Growing up with North American Anime

That said, there’s no doubt that anime art has influenced me. I grew up drawing Zelda characters and later branched on to develop my own character design. Like any North American child, I grew up watching Pokémon, Sailor Moon, and the occasional “real anime” like Visions of Escaflowne and Dragon Ball Z. I still create fan art even today.

It is these times in our teenage years when we are the most impressionable. I think back to the book called Drawing on the Right Hand Side of the Brain by Betty Edwards, where the author insists that everyone can indeed draw. There is an an original drawing portrait that each student creates. It shows the level of skill that that artist has originally as a benchmark. Sadly, each of those drawings also are monuments to the time in that person-child’s life when they were discouraged from drawing. They gave up at that age.

I too stopped drawing at one point. I went to university and as good grades were my currency, I focus on those rather than my creative pursuits.

Anime art online provided me with art mentors

But before even that I had support. In my teenage years, there were instructional websites where I learned how to draw in an anime style. These were critical to my formation, given that anime art is drawn with a more realistic style with someone proportional, drawing of figures.

There was one site called Baka Neko (“stupid cat” in Japanese), which had anime art tutorials. There were online web drawing platforms and forums, where you could submit your art that you draw, and others would be able to provide (usually) kind feedback. The encouragement from anonymous strangers online saw me through my art.

I then had created personal websites coded by my own hand where I had put on my artwork. I had folders on my computers that contains artwork that I had collected, scoured online. These were my true inspiration to become like one of these artists. I still remember a computer illustration of two children in the sunset, looking upon a world of a jungle, and the delight in their eyes caught on the glistening sunlight. That to me, was the epitome of what I wanted to create. (Does anyone know what this is? It had a name like “Kurogimi” or something like this).

Art found a way to sneak back into my life.

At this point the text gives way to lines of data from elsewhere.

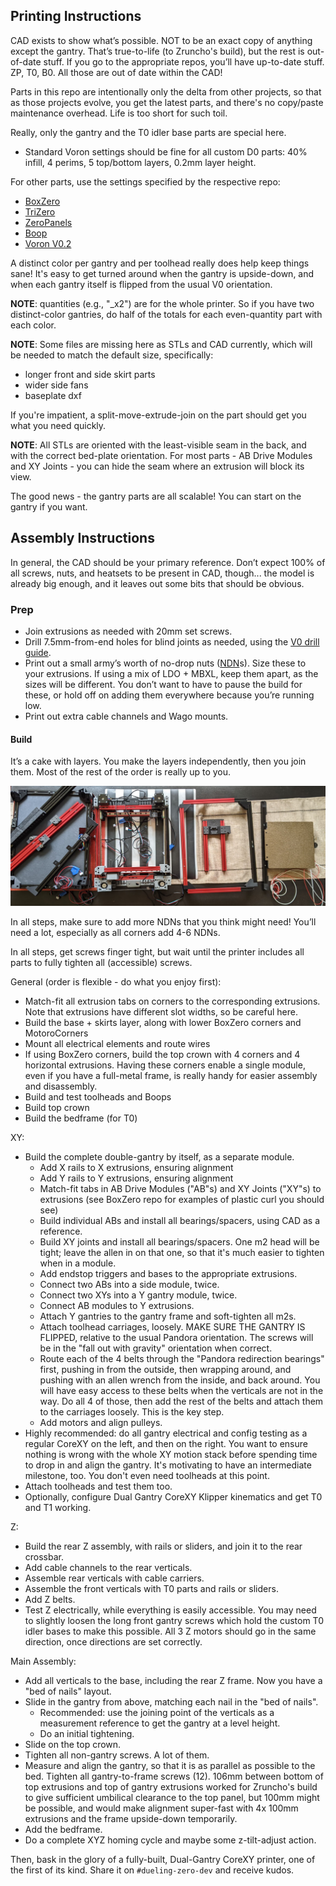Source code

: ## Printing Instructions

CAD exists to show what’s possible.  NOT to be an exact copy of anything except the gantry.  That’s true-to-life (to Zruncho's build), but the rest is out-of-date stuff.  If you go to the appropriate repos, you’ll have up-to-date stuff.  ZP, T0, B0.  All those are out of date within the CAD!

Parts in this repo are intentionally only the delta from other projects, so that as those projects evolve, you get the latest parts, and there's no copy/paste maintenance overhead.  Life is too short for such toil.

Really, only the gantry and the T0 idler base parts are special here.
* Standard Voron settings should be fine for all custom D0 parts: 40% infill, 4 perims, 5 top/bottom layers, 0.2mm layer height.

For other parts, use the settings specified by the respective repo:
* [BoxZero](https://github.com/zruncho3d/BoxZero)
* [TriZero](https://github.com/zruncho3d/tri-zero)
* [ZeroPanels](https://github.com/zruncho3d/ZeroPanels)
* [Boop](https://github.com/PrintersForAnts/Boop)
* [Voron V0.2](https://vorondesign.com/voron0.2)

A distinct color per gantry and per toolhead really does help keep things sane!  It's easy to get turned around when the gantry is upside-down, and when each gantry itself is flipped from the usual V0 orientation.

**NOTE**: quantities (e.g., "_x2") are for the whole printer.  So if you have two distinct-color gantries, do half of the totals for each even-quantity part with each color.

**NOTE**: Some files are missing here as STLs and CAD currently, which will be needed to match the default size, specifically:
* longer front and side skirt parts
* wider side fans
* baseplate dxf

If you're impatient, a split-move-extrude-join on the part should get you what you need quickly.

**NOTE**: All STLs are oriented with the least-visible seam in the back, and with the correct bed-plate orientation.  For most parts - AB Drive Modules and XY Joints - you can hide the seam where an extrusion will block its view.

The good news - the gantry parts are all scalable! You can start on the gantry if you want.

## Assembly Instructions

In general, the CAD should be your primary reference.  Don’t expect 100% of all screws, nuts, and heatsets to be present in CAD, though... the model is already big enough, and it leaves out some bits that should be obvious.

### Prep

* Join extrusions as needed with 20mm set screws.
* Drill 7.5mm-from-end holes for blind joints as needed, using the [V0 drill guide](https://github.com/VoronDesign/Voron-0/blob/Voron0.2r1/STLs/Tools/V0_Extrusion_Drilling_Guide_x1.STL).
* Print out a small army’s worth of no-drop nuts ([NDN](https://github.com/zruncho3d/f-zero/tree/main/STLs/NoDropNuts)s).  Size these to your extrusions.  If using a mix of LDO + MBXL, keep them apart, as the sizes will be different.  You don’t want to have to pause the build for these, or hold off on adding them everywhere because you’re running low.
* Print out extra cable channels and Wago mounts.

#### Build

It’s a cake with layers.  You make the layers independently, then you join them.  Most of the rest of the order is really up to you.

![](Archived_v1/Images/build/layers.jpeg)

In all steps, make sure to add more NDNs that you think might need!  You’ll need a lot, especially as all corners add 4-6 NDNs.

In all steps, get screws finger tight, but wait until the printer includes all parts to fully tighten all (accessible) screws.

General (order is flexible - do what you enjoy first):
* Match-fit all extrusion tabs on corners to the corresponding extrusions.  Note that extrusions have different slot widths, so be careful here.
* Build the base + skirts layer, along with lower BoxZero corners and MotoroCorners
* Mount all electrical elements and route wires
* If using BoxZero corners, build the top crown with 4 corners and 4 horizontal extrusions.  Having these corners enable a single module, even if you have a full-metal frame, is really handy for easier assembly and disassembly.
* Build and test toolheads and Boops
* Build top crown
* Build the bedframe (for T0)

XY:
* Build the complete double-gantry by itself, as a separate module.
    * Add X rails to X extrusions, ensuring alignment
    * Add Y rails to Y extrusions, ensuring alignment
    * Match-fit tabs in AB Drive Modules ("AB"s) and XY Joints ("XY"s) to extrusions (see BoxZero repo for examples of plastic curl you should see)
    * Build individual ABs and install all bearings/spacers, using CAD as a reference.
    * Build XY joints and install all bearings/spacers.  One m2 head will be tight; leave the allen in on that one, so that it's much easier to tighten when in a module.
    * Add endstop triggers and bases to the appropriate extrusions.
    * Connect two ABs into a side module, twice.
    * Connect two XYs into a Y gantry module, twice.
    * Connect AB modules to Y extrusions.
    * Attach Y gantries to the gantry frame and soft-tighten all m2s.
    * Attach toolhead carriages, loosely.  MAKE SURE THE GANTRY IS FLIPPED, relative to the usual Pandora orientation.  The screws will be in the "fall out with gravity" orientation when correct.
    * Route each of the 4 belts through the "Pandora redirection bearings" first, pushing in from the outside, then wrapping around, and pushing with an allen wrench from the inside, and back around.  You will have easy access to these belts when the verticals are not in the way.  Do all 4 of those, then add the rest of the belts and attach them to the carriages loosely.  This is the key step.
    * Add motors and align pulleys.
* Highly recommended: do all gantry electrical and config testing as a regular CoreXY on the left, and then on the right.  You want to ensure nothing is wrong with the whole XY motion stack before spending time to drop in and align the gantry.  It's motivating to have an intermediate milestone, too.  You don't even need toolheads at this point.  
* Attach toolheads and test them too.
* Optionally, configure Dual Gantry CoreXY Klipper kinematics and get T0 and T1 working.

Z:
* Build the rear Z assembly, with rails or sliders, and join it to the rear crossbar.
* Add cable channels to the rear verticals.
* Assemble rear verticals with cable carriers.
* Assemble the front verticals with T0 parts and rails or sliders.
* Add Z belts.  
* Test Z electrically, while everything is easily accessible.  You may need to slightly loosen the long front gantry screws which hold the custom T0 idler bases to make this possible. All 3 Z motors should go in the same direction, once directions are set correctly.

Main Assembly:
* Add all verticals to the base, including the rear Z frame.  Now you have a "bed of nails" layout.
* Slide in the gantry from above, matching each nail in the "bed of nails".
  * Recommended: use the joining point of the verticals as a measurement reference to get the gantry at a level height.  
  * Do an initial tightening.
* Slide on the top crown.
* Tighten all non-gantry screws.  A lot of them.
* Measure and align the gantry, so that it is as parallel as possible to the bed.  Tighten all gantry-to-frame screws (12).  106mm between bottom of top extrusions and top of gantry extrusions worked for Zruncho's build to give sufficient umbilical clearance to the top panel, but 100mm might be possible, and would make alignment super-fast with 4x 100mm extrusions and the frame upside-down temporarily.
* Add the bedframe.
* Do a complete XYZ homing cycle and maybe some z-tilt-adjust action.

Then, bask in the glory of a fully-built, Dual-Gantry CoreXY printer, one of the first of its kind.  Share it on `#dueling-zero-dev` and receive kudos.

Montreal shaped me daily with modern and Renoir art

Later on when I moved to Montreal, I kept coming across on my daily walks to school the art store Deserres. Montreal also has a thriving art scene. I absorbed the art through my pores for every gallery that I visited, every Nuit Blanche, that I attended, every random scene in the mall that had an art installation. Galleries of impressionist paintings like Renoir were available for free.

We had to study Renoir in our high school French class. For some reason, perhaps by chance, Pierre-Augustus Renoir was the one that we were assigned. I love the flow of his brush strokes. There was a print in my childhood dentist’s office of the Ball de Moulin de la Galette. Every time I had to sit there in the waiting room, I looked up on those strokes, and the gaiety that was within the scene of the woman in black in the front.

When does an art style become one’s own?

At some point one’s influences becomes one’s own. It is for every artist to take what they have been influenced by and create something new. It is interesting for me to declare my own influences. When I read about every musician, they tend to have some other musician that they have in mind as their own influences. It is almost as if my own art becomes part of the whole art stage, and as that quote by Shakespeare, I am a player.

I hesitate in calling myself a “mere player” as the true saying goes. In fact, I likely believe that I will only ever be a mere player, but I am content in that.

I suspect my art isn’t really that distinct a style, but I have heard from others that there is something that is able to distinguish it to be my own style.

Maybe it’s like being a fish in water. I can’t really tell myself of my own style is, just like I can’t tell my own accent in speaking. But it exists. There is something to my own work that comes across and at some point, hopefully it becomes its own.